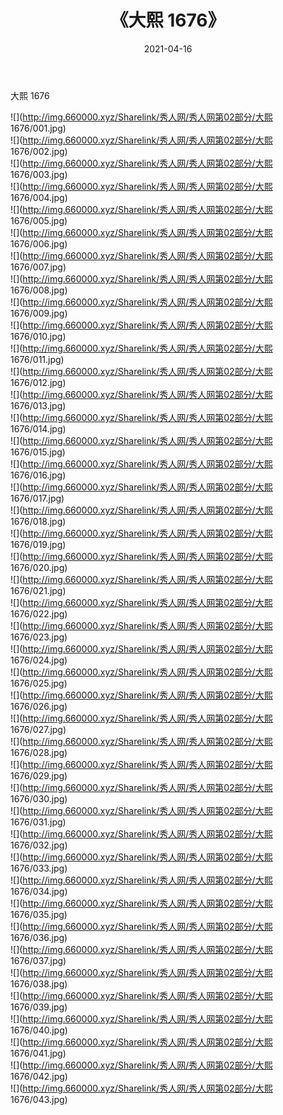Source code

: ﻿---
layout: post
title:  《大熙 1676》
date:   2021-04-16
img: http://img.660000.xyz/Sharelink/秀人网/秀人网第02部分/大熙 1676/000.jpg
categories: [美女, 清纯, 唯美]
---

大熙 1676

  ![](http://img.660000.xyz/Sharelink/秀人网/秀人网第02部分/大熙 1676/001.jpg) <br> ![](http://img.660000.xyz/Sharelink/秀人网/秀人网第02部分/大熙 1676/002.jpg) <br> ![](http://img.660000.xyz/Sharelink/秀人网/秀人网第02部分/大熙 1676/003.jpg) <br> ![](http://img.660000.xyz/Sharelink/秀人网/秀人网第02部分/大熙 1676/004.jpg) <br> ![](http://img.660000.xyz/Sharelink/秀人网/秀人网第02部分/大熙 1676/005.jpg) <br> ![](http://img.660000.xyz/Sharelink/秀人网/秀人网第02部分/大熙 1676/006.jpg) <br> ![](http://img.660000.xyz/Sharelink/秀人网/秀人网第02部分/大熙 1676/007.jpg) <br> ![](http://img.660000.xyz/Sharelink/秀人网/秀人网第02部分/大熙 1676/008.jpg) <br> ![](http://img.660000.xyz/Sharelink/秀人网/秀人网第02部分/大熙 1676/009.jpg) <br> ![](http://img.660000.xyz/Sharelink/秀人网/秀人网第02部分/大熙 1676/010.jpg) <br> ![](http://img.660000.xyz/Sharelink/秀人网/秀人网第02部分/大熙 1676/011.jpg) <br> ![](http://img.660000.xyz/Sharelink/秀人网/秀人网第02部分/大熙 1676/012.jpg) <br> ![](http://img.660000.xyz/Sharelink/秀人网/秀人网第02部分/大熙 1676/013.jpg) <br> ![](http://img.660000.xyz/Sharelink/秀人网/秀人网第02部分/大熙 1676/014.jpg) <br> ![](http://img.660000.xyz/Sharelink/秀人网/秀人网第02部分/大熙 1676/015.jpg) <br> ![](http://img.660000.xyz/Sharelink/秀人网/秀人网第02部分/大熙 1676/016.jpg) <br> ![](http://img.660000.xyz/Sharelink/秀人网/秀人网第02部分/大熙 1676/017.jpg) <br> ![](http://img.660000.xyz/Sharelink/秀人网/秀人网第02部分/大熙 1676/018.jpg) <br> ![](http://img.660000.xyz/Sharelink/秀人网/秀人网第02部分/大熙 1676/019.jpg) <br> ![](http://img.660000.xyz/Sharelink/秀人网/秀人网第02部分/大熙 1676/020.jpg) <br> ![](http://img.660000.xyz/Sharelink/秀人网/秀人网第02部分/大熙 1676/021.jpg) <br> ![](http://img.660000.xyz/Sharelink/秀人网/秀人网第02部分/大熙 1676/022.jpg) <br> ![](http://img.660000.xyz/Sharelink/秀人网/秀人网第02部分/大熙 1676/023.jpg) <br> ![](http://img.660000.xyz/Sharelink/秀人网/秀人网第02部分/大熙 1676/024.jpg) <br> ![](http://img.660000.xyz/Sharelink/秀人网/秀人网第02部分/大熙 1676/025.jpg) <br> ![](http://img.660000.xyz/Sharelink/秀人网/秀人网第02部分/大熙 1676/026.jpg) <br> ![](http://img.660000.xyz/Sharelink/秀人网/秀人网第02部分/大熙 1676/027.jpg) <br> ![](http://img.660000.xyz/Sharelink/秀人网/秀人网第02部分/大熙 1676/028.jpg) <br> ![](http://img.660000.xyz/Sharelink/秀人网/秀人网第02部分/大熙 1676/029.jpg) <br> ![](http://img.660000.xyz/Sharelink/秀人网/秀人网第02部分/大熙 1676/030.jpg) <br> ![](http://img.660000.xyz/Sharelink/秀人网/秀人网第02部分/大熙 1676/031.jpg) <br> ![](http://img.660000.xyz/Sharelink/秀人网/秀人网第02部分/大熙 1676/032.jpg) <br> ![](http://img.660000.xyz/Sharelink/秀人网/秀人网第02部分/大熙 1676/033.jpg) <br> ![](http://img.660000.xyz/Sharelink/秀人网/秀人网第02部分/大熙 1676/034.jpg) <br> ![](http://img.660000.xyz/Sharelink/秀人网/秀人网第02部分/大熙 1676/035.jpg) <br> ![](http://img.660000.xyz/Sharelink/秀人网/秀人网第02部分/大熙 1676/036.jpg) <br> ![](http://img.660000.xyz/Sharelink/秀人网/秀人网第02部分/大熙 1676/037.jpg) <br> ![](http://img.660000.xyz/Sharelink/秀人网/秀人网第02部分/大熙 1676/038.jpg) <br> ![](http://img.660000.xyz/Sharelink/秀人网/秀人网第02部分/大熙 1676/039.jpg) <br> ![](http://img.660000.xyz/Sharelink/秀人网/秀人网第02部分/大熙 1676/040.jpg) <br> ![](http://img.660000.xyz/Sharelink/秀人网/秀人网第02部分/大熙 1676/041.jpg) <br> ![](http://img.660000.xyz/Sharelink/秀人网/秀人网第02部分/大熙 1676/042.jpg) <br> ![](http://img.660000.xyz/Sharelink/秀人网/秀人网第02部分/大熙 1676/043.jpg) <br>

- - - - -

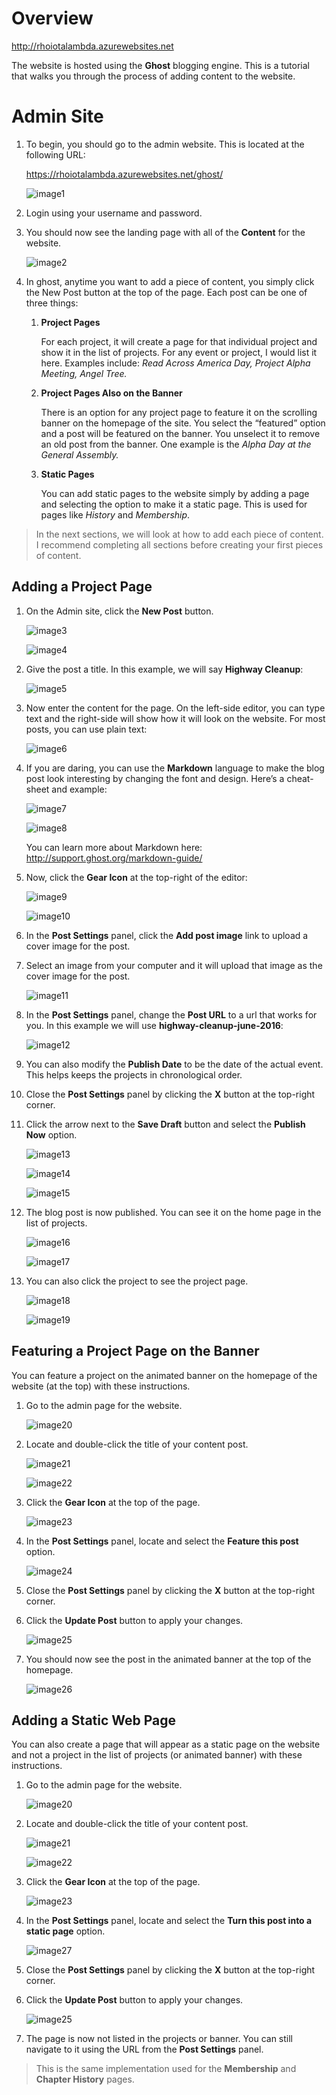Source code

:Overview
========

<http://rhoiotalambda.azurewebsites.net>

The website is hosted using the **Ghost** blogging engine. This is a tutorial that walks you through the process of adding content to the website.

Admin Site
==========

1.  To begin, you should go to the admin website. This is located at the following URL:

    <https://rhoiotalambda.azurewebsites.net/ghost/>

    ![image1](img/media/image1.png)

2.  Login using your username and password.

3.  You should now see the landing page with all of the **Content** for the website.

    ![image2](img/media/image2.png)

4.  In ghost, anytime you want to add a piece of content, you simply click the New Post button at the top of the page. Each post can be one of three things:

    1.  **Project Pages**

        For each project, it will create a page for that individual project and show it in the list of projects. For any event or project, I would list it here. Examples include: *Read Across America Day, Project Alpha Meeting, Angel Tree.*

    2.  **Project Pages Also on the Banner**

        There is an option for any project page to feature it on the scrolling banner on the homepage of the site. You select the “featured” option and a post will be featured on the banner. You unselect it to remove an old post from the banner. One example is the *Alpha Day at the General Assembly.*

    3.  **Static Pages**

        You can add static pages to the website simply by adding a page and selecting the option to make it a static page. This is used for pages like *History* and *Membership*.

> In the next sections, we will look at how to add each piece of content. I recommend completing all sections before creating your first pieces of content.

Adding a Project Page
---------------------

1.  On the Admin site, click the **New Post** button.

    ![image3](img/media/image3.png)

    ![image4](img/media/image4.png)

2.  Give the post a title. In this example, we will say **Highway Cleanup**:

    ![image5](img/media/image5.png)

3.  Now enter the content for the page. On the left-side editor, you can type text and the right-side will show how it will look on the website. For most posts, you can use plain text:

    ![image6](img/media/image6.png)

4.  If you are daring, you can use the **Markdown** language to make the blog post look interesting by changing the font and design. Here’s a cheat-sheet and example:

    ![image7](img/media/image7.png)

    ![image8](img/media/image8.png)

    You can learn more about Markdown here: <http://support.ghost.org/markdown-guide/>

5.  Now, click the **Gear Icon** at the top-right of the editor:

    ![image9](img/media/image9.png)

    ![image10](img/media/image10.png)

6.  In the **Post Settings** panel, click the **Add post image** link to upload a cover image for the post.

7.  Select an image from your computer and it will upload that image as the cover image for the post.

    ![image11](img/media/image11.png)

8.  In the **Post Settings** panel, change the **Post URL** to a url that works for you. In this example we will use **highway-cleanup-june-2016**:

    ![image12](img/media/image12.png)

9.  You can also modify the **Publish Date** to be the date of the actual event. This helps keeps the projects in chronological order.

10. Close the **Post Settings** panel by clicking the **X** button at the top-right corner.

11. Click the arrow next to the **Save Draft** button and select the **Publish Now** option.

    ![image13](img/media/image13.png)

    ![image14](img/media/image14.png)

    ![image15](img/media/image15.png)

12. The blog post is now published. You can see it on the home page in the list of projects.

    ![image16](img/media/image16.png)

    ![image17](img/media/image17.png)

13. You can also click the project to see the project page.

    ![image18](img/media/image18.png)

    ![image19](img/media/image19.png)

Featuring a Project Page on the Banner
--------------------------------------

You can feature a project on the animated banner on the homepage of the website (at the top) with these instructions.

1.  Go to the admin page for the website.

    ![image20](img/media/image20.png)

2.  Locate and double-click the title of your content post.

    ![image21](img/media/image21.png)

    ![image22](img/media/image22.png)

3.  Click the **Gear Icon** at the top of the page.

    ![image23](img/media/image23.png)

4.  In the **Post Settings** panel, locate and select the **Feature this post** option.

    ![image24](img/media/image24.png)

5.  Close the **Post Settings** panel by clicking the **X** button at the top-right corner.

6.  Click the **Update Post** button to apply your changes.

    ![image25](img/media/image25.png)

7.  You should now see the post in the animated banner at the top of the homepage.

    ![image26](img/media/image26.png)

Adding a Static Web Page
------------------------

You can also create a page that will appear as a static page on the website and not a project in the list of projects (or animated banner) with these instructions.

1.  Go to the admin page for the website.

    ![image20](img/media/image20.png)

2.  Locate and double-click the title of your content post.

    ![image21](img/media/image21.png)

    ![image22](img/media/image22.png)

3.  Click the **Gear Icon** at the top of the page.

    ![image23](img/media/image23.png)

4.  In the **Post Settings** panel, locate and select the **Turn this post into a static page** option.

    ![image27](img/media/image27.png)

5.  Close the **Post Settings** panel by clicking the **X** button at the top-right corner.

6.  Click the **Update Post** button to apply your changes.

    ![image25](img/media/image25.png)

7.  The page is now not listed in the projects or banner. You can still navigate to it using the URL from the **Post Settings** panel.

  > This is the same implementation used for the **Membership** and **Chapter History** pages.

- - - - -

» Exercise description
Could you return all lines from the records that include the word "simply"?

» Solution to this task
4.  In ghost, anytime you want to add a piece of content, you simply click the New Post button at the top of the page. Each post can be one of three things:
        You can add static pages to the website simply by adding a page and selecting the option to make it a static page. This is used for pages like *History* and *Membership*.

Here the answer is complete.